(Beginning of Material for this task)
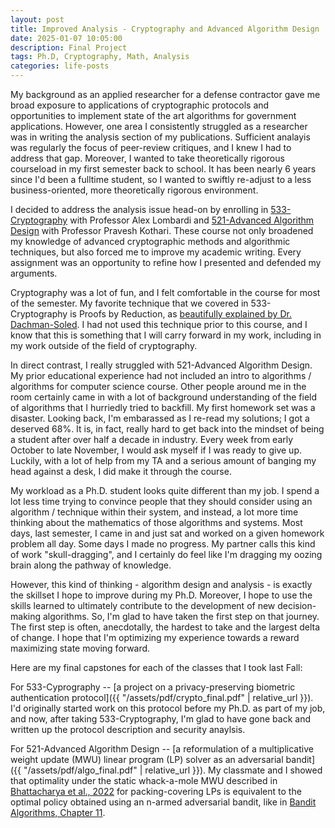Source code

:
 ```yaml
---
layout: post
title: Improved Analysis - Cryptography and Advanced Algorithm Design
date: 2025-01-07 10:05:00
description: Final Project
tags: Ph.D, Cryptography, Math, Analysis
categories: life-posts
---
```


My background as an applied researcher for a defense contractor gave me broad exposure to applications of cryptographic protocols and opportunities to implement state of the art algorithms for government applications. However, one area I consistently struggled as a researcher was in writing the analysis section of my publications. Sufficient analayis was regularly the focus of peer-review critiques, and I knew I had to address that gap. Moreover, I wanted to take theoretically rigorous courseload in my first semester back to school. It has been nearly 6 years since I'd been a fulltime student, so I wanted to swiftly re-adjust to a less business-oriented, more theoretically rigorous environment.

I decided to address the analysis issue head-on by enrolling in [533-Cryptography](https://sites.google.com/view/alex-lombardi/home/cos-433533-fall-2024-princeton) with Professor Alex Lombardi and [521-Advanced Algorithm Design](https://www.cs.princeton.edu/courses/archive/fall24/cos521/) with Professor Pravesh Kothari. These course not only broadened my knowledge of advanced cryptographic methods and algorithmic techniques, but also forced me to improve my academic writing. Every assignment was an opportunity to refine how I presented and defended my arguments. 

Cryptography was a lot of fun, and I felt comfortable in the course for most of the semester. My favorite technique that we covered in 533-Cryptography is Proofs by Reduction, as [beautifully explained by Dr. Dachman-Soled](https://user.eng.umd.edu/~danadach/Intro_Crypto_Spring_15/reductions.pdf). I had not used this technique prior to this course, and I know that this is something that I will carry forward in my work, including in my work outside of the field of cryptography. 

In direct contrast, I really struggled with 521-Advanced Algorithm Design. My prior educational experience had not included an intro to algorithms / algorithms for computer science course. Other people around me in the room certainly came in with a lot of background understanding of the field of algorithms that I hurriedly tried to backfill. My first homework set was a disaster. Looking back, I'm embarassed as I re-read my solutions; I got a deserved 68%. It is, in fact, really hard to get back into the mindset of being a student after over half a decade in industry. Every week from early October to late November, I would ask myself if I was ready to give up. Luckily, with a lot of help from my TA and a serious amount of banging my head against a desk, I did make it through the course.

My workload as a Ph.D. student looks quite different than my job. I spend a lot less time trying to convince people that they should consider using an algorithm / technique within their system, and instead, a lot more time thinking about the mathematics of those algorithms and systems. Most days, last semester, I came in and just sat and worked on a given homework problem all day. Some days I made no progress. My partner calls this kind of work "skull-dragging", and I certainly do feel like I'm dragging my oozing brain along the pathway of knowledge. 

However, this kind of thinking - algorithm design and analysis - is exactly the skillset I hope to improve during my Ph.D. Moreover, I hope to use the skills learned to ultimately contribute to the development of new decision-making algorithms. So, I'm glad to have taken the first step on that journey. The first step is often, anecdotally, the hardest to take and the largest delta of change. I hope that I'm optimizing my experience towards a reward maximizing state moving forward.   

Here are my final capstones for each of the classes that I took last Fall:

For 533-Cyprography --  [a project on a privacy-preserving biometric authentication protocol]({{ "/assets/pdf/crypto_final.pdf" | relative_url }}). I'd originally started work on this protocol before my Ph.D. as part of my job, and now, after taking 533-Cryptography, I'm  glad to have gone back and written up the protocol description and security anaylsis. 

For 521-Advanced Algorithm Design -- [a reformulation of a multiplicative weight update (MWU) linear program (LP) solver as an adversarial bandit]({{ "/assets/pdf/algo_final.pdf" | relative_url }}). My classmate and I showed that optimality under the static whack-a-mole MWU described in [Bhattacharya et al., 2022](https://arxiv.org/pdf/2207.07519) for packing-covering LPs is equivalent to the optimal policy obtained using an n-armed adversarial bandit, like in [Bandit Algorithms, Chapter 11](https://tor-lattimore.com/downloads/book/book.pdf).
(End of Material for this task)
> [What to work on]: From the first line of the records down through the line containing "I decided to", transcribe exactly those lines and no others, both ends kept, pictures dropped.

> [Task answer]:
Source code

:
 ```yaml
---
layout: post
title: Improved Analysis - Cryptography and Advanced Algorithm Design
date: 2025-01-07 10:05:00
description: Final Project
tags: Ph.D, Cryptography, Math, Analysis
categories: life-posts
---
```


My background as an applied researcher for a defense contractor gave me broad exposure to applications of cryptographic protocols and opportunities to implement state of the art algorithms for government applications. However, one area I consistently struggled as a researcher was in writing the analysis section of my publications. Sufficient analayis was regularly the focus of peer-review critiques, and I knew I had to address that gap. Moreover, I wanted to take theoretically rigorous courseload in my first semester back to school. It has been nearly 6 years since I'd been a fulltime student, so I wanted to swiftly re-adjust to a less business-oriented, more theoretically rigorous environment.

I decided to address the analysis issue head-on by enrolling in [533-Cryptography](https://sites.google.com/view/alex-lombardi/home/cos-433533-fall-2024-princeton) with Professor Alex Lombardi and [521-Advanced Algorithm Design](https://www.cs.princeton.edu/courses/archive/fall24/cos521/) with Professor Pravesh Kothari. These course not only broadened my knowledge of advanced cryptographic methods and algorithmic techniques, but also forced me to improve my academic writing. Every assignment was an opportunity to refine how I presented and defended my arguments. 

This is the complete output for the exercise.